→ What the task asks
Of all the lines below, output only those starting at the one with "## Align Closely" and ending at the one with "Below are a", both ends included, exactly as written.

Saved data entries
● ● ● ● ●
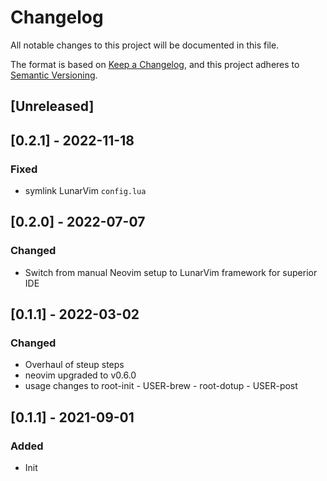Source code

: # Changelog

All notable changes to this project will be documented in this file.

The format is based on [Keep a Changelog](https://keepachangelog.com/en/1.0.0/),
and this project adheres to [Semantic Versioning](https://semver.org/spec/v2.0.0.html).

## [Unreleased]

## [0.2.1] - 2022-11-18

### Fixed

- symlink LunarVim `config.lua`

## [0.2.0] - 2022-07-07

### Changed

- Switch from manual Neovim setup to LunarVim framework for superior IDE

## [0.1.1] - 2022-03-02

### Changed

- Overhaul of steup steps
- neovim upgraded to v0.6.0
- usage changes to root-init - USER-brew - root-dotup - USER-post

## [0.1.1] - 2021-09-01

### Added

- Init
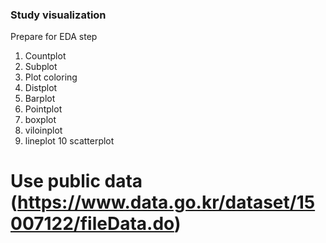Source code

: ### Study visualization

Prepare for EDA step 

1. Countplot
2. Subplot
3. Plot coloring
4. Distplot
5. Barplot
6. Pointplot
7. boxplot
8. viloinplot
9. lineplot
10 scatterplot

# Use public data (https://www.data.go.kr/dataset/15007122/fileData.do)
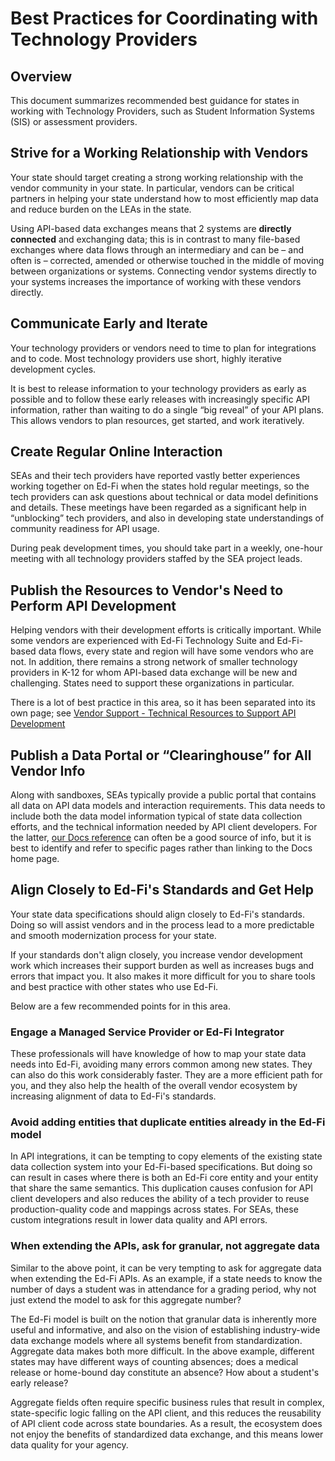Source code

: # Best Practices for Coordinating with Technology Providers

## Overview

This document summarizes recommended best guidance for states in working with Technology Providers, such as Student Information Systems (SIS) or assessment providers.

## Strive for a Working Relationship with Vendors

Your state should target creating a strong working relationship with the vendor community in your state. In particular, vendors can be critical partners in helping your state understand how to most efficiently map data and reduce burden on the LEAs in the state.

Using API-based data exchanges means that 2 systems are **directly connected** and exchanging data; this is in contrast to many file-based exchanges where data flows through an intermediary and can be – and often is – corrected, amended or otherwise touched in the middle of moving between organizations or systems. Connecting vendor systems directly to your systems increases the importance of working with these vendors directly.

## Communicate Early and Iterate

Your technology providers or vendors need to time to plan for integrations and to code. Most technology providers use short, highly iterative development cycles.

It is best to release information to your technology providers as early as possible and to follow these early releases with increasingly specific API information, rather than waiting to do a single “big reveal” of your API plans. This allows vendors to plan resources, get started, and work iteratively.

## Create Regular Online Interaction

SEAs and their tech providers have reported vastly better experiences working together on Ed-Fi when the states hold regular meetings, so the tech providers can ask questions about technical or data model definitions and details. These meetings have been regarded as a significant help in “unblocking” tech providers, and also in developing state understandings of community readiness for API usage.

During peak development times, you should take part in a weekly, one-hour meeting with all technology providers staffed by the SEA project leads.

## Publish the Resources to Vendor's Need to Perform API Development

Helping vendors with their development efforts is critically important. While some vendors are experienced with Ed-Fi Technology Suite and Ed-Fi-based data flows, every state and region will have some vendors who are not. In addition, there remains a strong network of smaller technology providers in K-12 for whom API-based data exchange will be new and challenging. States need to support these organizations in particular.

There is a lot of best practice in this area, so it has been separated into its own page; see [Vendor Support - Technical Resources to Support API Development](../support-plan/vendor-support-technical-resources-to-support-api-development.md)

## Publish a Data Portal or “Clearinghouse” for All Vendor Info

Along with sandboxes, SEAs typically provide a public portal that contains all data on API data models and interaction requirements. This data needs to include both the data model information typical of state data collection efforts, and the technical information needed by API client developers. For the latter, [our Docs reference](/reference) can often be a good source of info, but it is best to identify and refer to specific pages rather than linking to the Docs home page.

## Align Closely to Ed-Fi's Standards and Get Help

Your state data specifications should align closely to Ed-Fi's standards. Doing so will assist vendors and in the process lead to a more predictable and smooth modernization process for your state.

If your standards don't align closely, you increase vendor development work which increases their support burden as well as increases bugs and errors that impact you. It also makes it more difficult for you to share tools and best practice with other states who use Ed-Fi.

Below are a few recommended points for in this area.

### Engage a Managed Service Provider or Ed-Fi Integrator

These professionals will have knowledge of how to map your state data needs into Ed-Fi, avoiding many errors common among new states. They can also do this work considerably faster. They are a more efficient path for you, and they also help the health of the overall vendor ecosystem by increasing alignment of data to Ed-Fi's standards.

### Avoid adding entities that duplicate entities already in the Ed-Fi model

In API integrations, it can be tempting to copy elements of the existing state data collection system into your Ed-Fi-based specifications. But doing so can result in cases where there is both an Ed-Fi core entity and your entity that share the same semantics. This duplication causes confusion for API client developers and also reduces the ability of a tech provider to reuse production-quality code and mappings across states. For SEAs, these custom integrations result in lower data quality and API errors.

### When extending the APIs, ask for granular, not aggregate data

Similar to the above point, it can be very tempting to ask for aggregate data when extending the Ed-Fi APIs. As an example, if a state needs to know the number of days a student was in attendance for a grading period, why not just extend the model to ask for this aggregate number?

The Ed-Fi model is built on the notion that granular data is inherently more useful and informative, and also on the vision of establishing industry-wide data exchange models where all systems benefit from standardization. Aggregate data makes both more difficult. In the above example, different states may have different ways of counting absences; does a medical release or home-bound day constitute an absence? How about a student's early release?

Aggregate fields often require specific business rules that result in complex, state-specific logic falling on the API client, and this reduces the reusability of API client code across state boundaries. As a result, the ecosystem does not enjoy the benefits of standardized data exchange, and this means lower data quality for your agency.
● ● ● ● ●
→ Result
## Align Closely to Ed-Fi's Standards and Get Help

Your state data specifications should align closely to Ed-Fi's standards. Doing so will assist vendors and in the process lead to a more predictable and smooth modernization process for your state.

If your standards don't align closely, you increase vendor development work which increases their support burden as well as increases bugs and errors that impact you. It also makes it more difficult for you to share tools and best practice with other states who use Ed-Fi.

Below are a few recommended points for in this area.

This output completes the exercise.